Capital expenditures were $242.8 million, a 103% increase from 2010 of $119.7 million. During the year, Bankers contracted a fourth and fifth drilling rig. The Company drilled 84 wells during 2011, including 76 horizontal production wells, two vertical delineation wells, two cyclic steam horizontal wells and four water disposal wells. In 2010, a total of 55 wells were drilled.

New export market agreements for 2012 have been completed representing an overall export average price of 72% of the Dated Brent oil benchmark. ARMO, the Albanian refinery, also agreed to purchase Patos-Marinza crude in 2012 for an average price of 66% of Brent, which approximates the same netback value as the export market due to lower transport costs and having no port fees. The 2012 pricing agreements represent an average 7% increase over the 2011 Patos-Marinza oil price.

Construction of phase one of the crude oil sales pipeline, which connects the Patos-Marinza oilfield to the Fier Hub facility was completed. Operations commenced in the first quarter of 2012. Social and environmental impact assessments for the second phase of the pipeline, from the Fier Hub to the export terminal at Vlore, are underway.

With the ongoing reactivation and recompletion program expanding on the north side of the river, as well as the expected expansion of the drilling towards the north, the Company has constructed and completed a bridge crossing the Seman River to enable more efficient access for drilling and servicing equipment as well as fluid transportation.

The Company has completed expansions of the central treatment facility (CTF) and increased the CTF capacity to 25,000 bopd.

During 2011, Bankers continued with its environmental initiatives and completed the pilot remediation project in Sector 3. The project targeted the clean-up of old infrastructure and removal of legacy oil spills testing mechanical waste separation, thermal desorption, and bio-remediation technologies. Larger scale clean-up processes are scheduled for implementation in 2012.
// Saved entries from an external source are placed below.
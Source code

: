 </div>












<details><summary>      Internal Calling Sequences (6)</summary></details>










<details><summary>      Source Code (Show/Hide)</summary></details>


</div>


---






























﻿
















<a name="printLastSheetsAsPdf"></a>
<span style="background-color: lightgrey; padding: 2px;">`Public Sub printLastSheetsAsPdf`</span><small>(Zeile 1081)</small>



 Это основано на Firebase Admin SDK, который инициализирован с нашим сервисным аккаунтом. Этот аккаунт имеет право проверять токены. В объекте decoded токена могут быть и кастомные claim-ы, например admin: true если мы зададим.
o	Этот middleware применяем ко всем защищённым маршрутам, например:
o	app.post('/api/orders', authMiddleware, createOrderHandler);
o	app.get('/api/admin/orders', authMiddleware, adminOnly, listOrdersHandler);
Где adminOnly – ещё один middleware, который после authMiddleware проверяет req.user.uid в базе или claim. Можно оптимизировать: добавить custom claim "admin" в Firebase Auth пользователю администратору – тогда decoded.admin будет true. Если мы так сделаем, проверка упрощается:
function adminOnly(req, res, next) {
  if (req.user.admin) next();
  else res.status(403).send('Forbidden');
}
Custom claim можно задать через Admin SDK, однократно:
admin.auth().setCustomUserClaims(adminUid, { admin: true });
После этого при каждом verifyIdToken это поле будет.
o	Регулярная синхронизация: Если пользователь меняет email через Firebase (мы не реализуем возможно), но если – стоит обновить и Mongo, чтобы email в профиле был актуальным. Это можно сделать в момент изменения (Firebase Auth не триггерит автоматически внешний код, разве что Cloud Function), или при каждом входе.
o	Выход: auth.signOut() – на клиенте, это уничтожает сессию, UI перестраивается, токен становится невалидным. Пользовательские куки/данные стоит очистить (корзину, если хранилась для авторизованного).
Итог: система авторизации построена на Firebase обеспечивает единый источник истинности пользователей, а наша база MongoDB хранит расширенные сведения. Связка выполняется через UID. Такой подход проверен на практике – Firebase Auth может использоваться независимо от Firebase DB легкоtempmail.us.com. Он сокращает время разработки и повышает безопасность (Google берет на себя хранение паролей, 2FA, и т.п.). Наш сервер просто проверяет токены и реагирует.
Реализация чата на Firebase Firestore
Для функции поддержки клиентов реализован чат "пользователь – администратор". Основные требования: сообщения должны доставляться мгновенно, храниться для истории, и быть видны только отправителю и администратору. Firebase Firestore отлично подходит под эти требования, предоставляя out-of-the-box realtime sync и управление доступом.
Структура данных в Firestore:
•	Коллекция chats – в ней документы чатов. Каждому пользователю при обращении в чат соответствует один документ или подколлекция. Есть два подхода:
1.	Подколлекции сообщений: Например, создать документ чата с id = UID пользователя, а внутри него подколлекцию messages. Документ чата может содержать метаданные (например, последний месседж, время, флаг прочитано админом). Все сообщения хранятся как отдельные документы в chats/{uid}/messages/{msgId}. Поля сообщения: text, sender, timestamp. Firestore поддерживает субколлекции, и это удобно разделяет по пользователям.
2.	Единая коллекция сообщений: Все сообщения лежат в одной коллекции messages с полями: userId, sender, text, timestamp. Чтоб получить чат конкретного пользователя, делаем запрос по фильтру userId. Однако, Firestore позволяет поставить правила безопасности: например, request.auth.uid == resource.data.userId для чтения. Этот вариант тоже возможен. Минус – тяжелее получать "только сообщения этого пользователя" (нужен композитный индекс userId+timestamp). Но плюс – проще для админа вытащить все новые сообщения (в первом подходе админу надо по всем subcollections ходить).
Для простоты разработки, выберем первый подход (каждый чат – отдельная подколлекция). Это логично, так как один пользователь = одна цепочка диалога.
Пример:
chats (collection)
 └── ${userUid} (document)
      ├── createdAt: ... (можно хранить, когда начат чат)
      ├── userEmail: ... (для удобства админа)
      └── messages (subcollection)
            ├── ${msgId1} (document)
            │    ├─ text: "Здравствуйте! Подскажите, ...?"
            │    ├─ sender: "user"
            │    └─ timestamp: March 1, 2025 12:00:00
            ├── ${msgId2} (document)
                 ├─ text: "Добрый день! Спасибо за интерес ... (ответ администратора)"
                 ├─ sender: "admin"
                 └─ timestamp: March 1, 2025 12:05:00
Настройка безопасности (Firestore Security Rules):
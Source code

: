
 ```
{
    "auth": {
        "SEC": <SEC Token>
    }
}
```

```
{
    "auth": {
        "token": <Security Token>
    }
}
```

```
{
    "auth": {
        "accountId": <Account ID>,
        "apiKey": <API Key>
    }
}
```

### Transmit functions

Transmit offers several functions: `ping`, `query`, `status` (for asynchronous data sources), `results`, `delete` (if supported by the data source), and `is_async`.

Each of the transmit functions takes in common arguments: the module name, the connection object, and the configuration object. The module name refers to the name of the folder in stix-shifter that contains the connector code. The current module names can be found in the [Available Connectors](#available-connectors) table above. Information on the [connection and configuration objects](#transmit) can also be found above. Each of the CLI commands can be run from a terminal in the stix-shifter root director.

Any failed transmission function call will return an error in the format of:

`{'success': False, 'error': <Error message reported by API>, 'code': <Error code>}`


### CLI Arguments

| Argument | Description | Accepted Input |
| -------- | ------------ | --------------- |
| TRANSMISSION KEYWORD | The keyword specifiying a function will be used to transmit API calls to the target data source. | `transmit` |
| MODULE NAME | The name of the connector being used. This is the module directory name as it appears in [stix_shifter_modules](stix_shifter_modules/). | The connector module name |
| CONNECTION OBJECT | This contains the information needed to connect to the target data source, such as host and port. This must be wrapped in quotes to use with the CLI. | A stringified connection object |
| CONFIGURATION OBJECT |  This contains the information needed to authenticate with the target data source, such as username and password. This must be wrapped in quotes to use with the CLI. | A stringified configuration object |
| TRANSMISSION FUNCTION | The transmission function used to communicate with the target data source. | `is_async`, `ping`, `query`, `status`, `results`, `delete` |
Block "F" contains several seismically defined structural and stratigraphic amplitude anomalies prospective for oil and natural gas. The first exploration location has been selected and land access is underway along with environmental permitting to commence surface lease construction. The well is expected to be spud in April 2012.

Bankers proceeded with the thermal pilot program during 2011, drilling two horizontal wells and a vertical well, along with installation of the steam generator. Steam injection commenced in December, 2011.

The Company continues to maintain a strong financial position at December 31, 2011 with cash of $54.0 million and working capital of $80.3 million. Cash and working capital for December 31, 2010 was $108.1 million and $130.9 million, respectively.